*Your goal*. Copy the listing below letter for letter, passing over each picture.

*Data for analysis*.

══════════════════════════════

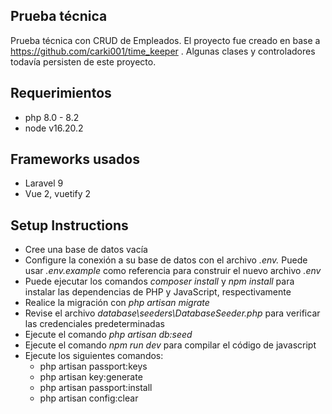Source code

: ## Prueba técnica

Prueba técnica con CRUD de Empleados. El proyecto fue creado en base a https://github.com/carki001/time_keeper . Algunas clases y controladores todavía persisten de este proyecto.

## Requerimientos

-   php 8.0 - 8.2
-   node v16.20.2

## Frameworks usados

-   Laravel 9
-   Vue 2, vuetify 2

## Setup Instructions

-   Cree una base de datos vacía
-   Configure la conexión a su base de datos con el archivo _.env._ Puede usar _.env.example_ como referencia para construir el nuevo archivo _.env_
-   Puede ejecutar los comandos _composer install_ y _npm install_ para instalar las dependencias de PHP y JavaScript, respectivamente
-   Realice la migración con _php artisan migrate_
-   Revise el archivo _database\seeders\DatabaseSeeder.php_ para verificar las credenciales predeterminadas
-   Ejecute el comando _php artisan db:seed_
-   Ejecute el comando _npm run dev_ para compilar el código de javascript
-   Ejecute los siguientes comandos:
    -   php artisan passport:keys
    -   php artisan key:generate
    -   php artisan passport:install
    -   php artisan config:clear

══════════════════════════════

*Final answer*.
Source code

: ## Prueba técnica

Prueba técnica con CRUD de Empleados. El proyecto fue creado en base a https://github.com/carki001/time_keeper . Algunas clases y controladores todavía persisten de este proyecto.

## Requerimientos

-   php 8.0 - 8.2
-   node v16.20.2

## Frameworks usados

-   Laravel 9
-   Vue 2, vuetify 2

## Setup Instructions

-   Cree una base de datos vacía
-   Configure la conexión a su base de datos con el archivo _.env._ Puede usar _.env.example_ como referencia para construir el nuevo archivo _.env_
-   Puede ejecutar los comandos _composer install_ y _npm install_ para instalar las dependencias de PHP y JavaScript, respectivamente
-   Realice la migración con _php artisan migrate_
-   Revise el archivo _database\seeders\DatabaseSeeder.php_ para verificar las credenciales predeterminadas
-   Ejecute el comando _php artisan db:seed_
-   Ejecute el comando _npm run dev_ para compilar el código de javascript
-   Ejecute los siguientes comandos:
    -   php artisan passport:keys
    -   php artisan key:generate
    -   php artisan passport:install
    -   php artisan config:clear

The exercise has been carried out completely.